With the demand for homecare continually rising, there’s a huge opportunity for homecare businesses to scale. However, it’s important to find the balance between prioritising growth and addressing the rising pressures facing carers to ensure team retention and long-term business success. Here Mike Williams, managing director of homeware software firm Tagtronics, considers the various benefits a paperless system can bring to homecare businesses.
The future of homecare is undoubtedly digital, with the CQC now embracing the need for a paperless operating system to achieve an ‘outstanding’ homecare rating. However, this shift doesn’t have to be complicated, and it’ll provide your homecare business with more benefits than simply ‘box ticking’ to meet CQC standards.
Person-centred care
Offering person-centred care is the primary aim for many homecare businesses, however time, capacity and budget constraints can make this difficult to achieve.
A digital approach to care will free up valuable time, allowing your carers to deliver a better service to your patients. A paperless system can minimise admin time, allowing carers to get up to speed on service users’ care quickly, complete digital pre-set forms and upload documents to a central reporting system in real-time. In turn, this boosts your overall patient experience, which will show on your business’ bottom line.
A digital care system can also ensure consistency of care, learning from a service user’s preference and integrating data with rotas to ensure a regular team of carers for patients.
Minimise mistakes
Paper-based systems are often subject to human error, such as missed visits or medication errors, due to the heavy reliance on carers interpreting other’s handwriting or notes. Additionally, when these errors occur, it can take time to identify them – as paper logs are often only collected weekly, or even monthly. This creates an update lag, which postpones when care managers will receive critical information and delays essential care plan updates.

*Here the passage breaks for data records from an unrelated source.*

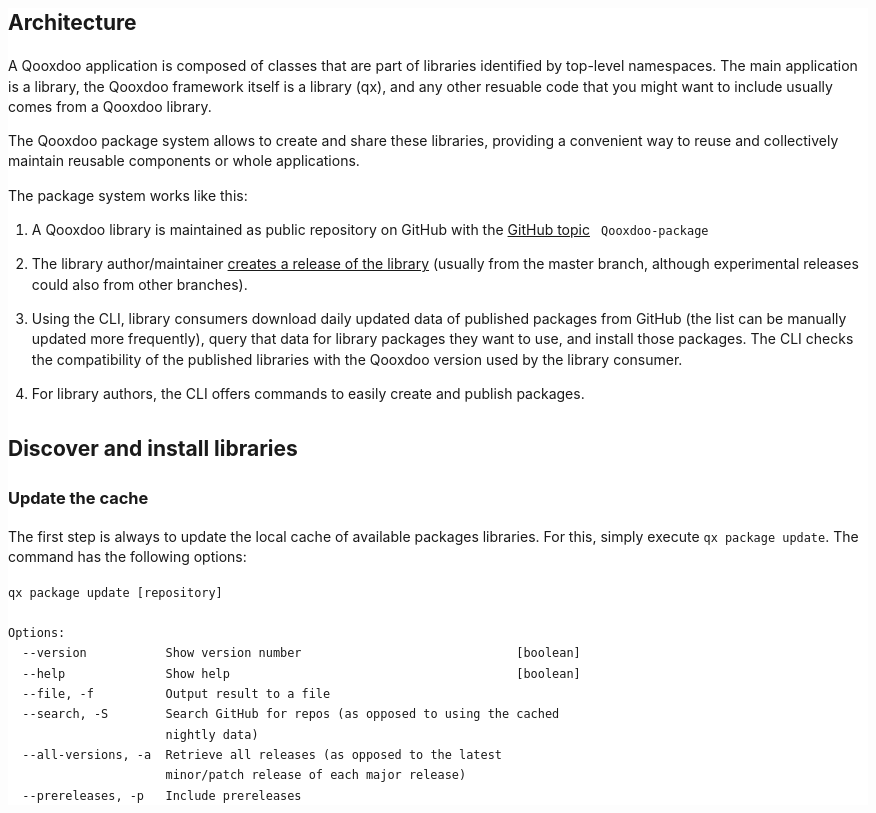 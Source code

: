 ## Architecture

A Qooxdoo application is composed of classes that are part of
libraries identified by top-level namespaces. The main application is
a library, the Qooxdoo framework itself is a library (qx), and any
other resuable code that you might want to include usually comes from
a Qooxdoo library. 

The Qooxdoo package system allows to create and share these libraries,
providing a convenient way to reuse and collectively maintain reusable
components or whole applications.

The package system works like this:

1.  A Qooxdoo library is maintained as public repository on GitHub with
    the [GitHub topic](https://help.github.com/articles/about-topics/) `
    Qooxdoo-package`

2.  The library author/maintainer [creates a release of the library](https://help.github.com/articles/creating-releases/)
              (usually from the master branch, although experimental
    releases could also from  other branches).

3.  Using the CLI, library consumers download daily updated data of
    published packages from GitHub (the list can be manually updated more
    frequently), query that data for library packages they want to use,
    and install those packages. The CLI checks the compatibility of the
    published libraries with the Qooxdoo version used by the library
    consumer. 

4.  For library authors, the CLI offers commands to easily create and
    publish  packages.

## Discover and install libraries

### Update the cache

The first step is always to update the local cache of available
packages libraries. For this, simply execute `qx package update`. The
command has the following options:

```
qx package update [repository]

Options:
  --version           Show version number                              [boolean]
  --help              Show help                                        [boolean]
  --file, -f          Output result to a file
  --search, -S        Search GitHub for repos (as opposed to using the cached
                      nightly data)
  --all-versions, -a  Retrieve all releases (as opposed to the latest
                      minor/patch release of each major release)
  --prereleases, -p   Include prereleases
```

A digital system will centralise patient data – pooling it in a single place for complete visibility. This ultimately takes the pressure off carers, by giving the responsible individual the information they need to identify and rectify any mistakes. Additionally, should an incident arise, your carers can record this instantly with a digital system, ensuring it’s escalated quickly to the relevant person.
Real-time insights and reporting
A paperless system can give complete data transparency and offer real time quality assurance. This allows easy identification of any areas to improve ahead of care quality inspections. You’ll also be able to see critical performance metrics, as well as care information and notification of updates, such as when a carer’s qualifications need renewing or resources are maxed out.
Save time and improve efficiency
In a paper-based system, nearly every daily care activity has an impact on capacity (carer time) and/or budget (eg fuel and transport expenses). The impact of this can be reduced with a digital approach:
- Updating care plans – these can be remotely updated by care managers, allowing for more frequent and timely updates.
- Collecting/replacing MAR charts/daily care notes – rather than storing these in patients’ homes, they’ll be kept centrally within a cloud-based system, so documents are available instantly, from anywhere.
- Staff rotas – digital systems can create, update and distribute rotas seamlessly. These will also be recommended based on care continuity, carer location, team capacity and service user preferences. Rotas are able to be revised at any point, with carers seeing the latest versions immediately.
- Updated timesheets – you’ll be able to keep track of timesheets in real-time, allowing you to integrate them with your payroll and billing processes.
- Generating care reports – your performance data can all be kept in one place with an easy-to-understand dashboard, so you’re able to access and present important information to care regulators and management teams at any point.
Identify pockets of capacity
By centralising your homecare data, you can highlight potential ‘pockets of capacity’, such as where you could save carer time, by allocating carers based on geographical proximity, minimising travel time and maximising existing resources, for example. This enables homecare businesses to cover care packages more efficiently, a critical aspect when planning to scale.
Team satisfaction
It’s common knowledge that homecare workers are overstretched, and recruitment is becoming more difficult, which makes team retention all the more important.
You can get a deeper insight into your team’s capacity with a digital system, allow them to submit feedback and listen to their preferences. It can also help you with new initiatives to support your team, by showing you how these impact on capacity and productivity. An example of this is the new four-day care week currently being trialled by some homecare businesses in the UK.
Going paperless – where to begin?
- Understand the data you already have:
- How do you record care data?
- How often is this updated?
- Where are your records kept?
- Which documents need immediate access to?
- Centralise the data – collect all of your data in one place, including reports, schedules and care plans, using a system that suits you.
- Select the right system for your business – it’s not about reinventing the wheel. Your system should integrate closely with your existing processes to smooth its adoption across your business. For example, to keep things simple, your eMAR charts should follow the same steps as your current paper-based MAR charts.
- Talk to your teams – support and train team members to use your new system and open conversations about how things can be improved. This is a critical element of strengthening your culture of care.
Smoothing your paperless journey
It’s not unusual for homecare businesses to feel resistance to change from care managers or registered managers who’ve been operating the same way for years. This is completely understandable, as their paper-based system is second nature to them.
That’s why tailoring your system to your existing processes is essential, so carers don’t have to waste time relearning how to do their jobs. Instead, it creates a different way of recording the same process – to support you as you grow.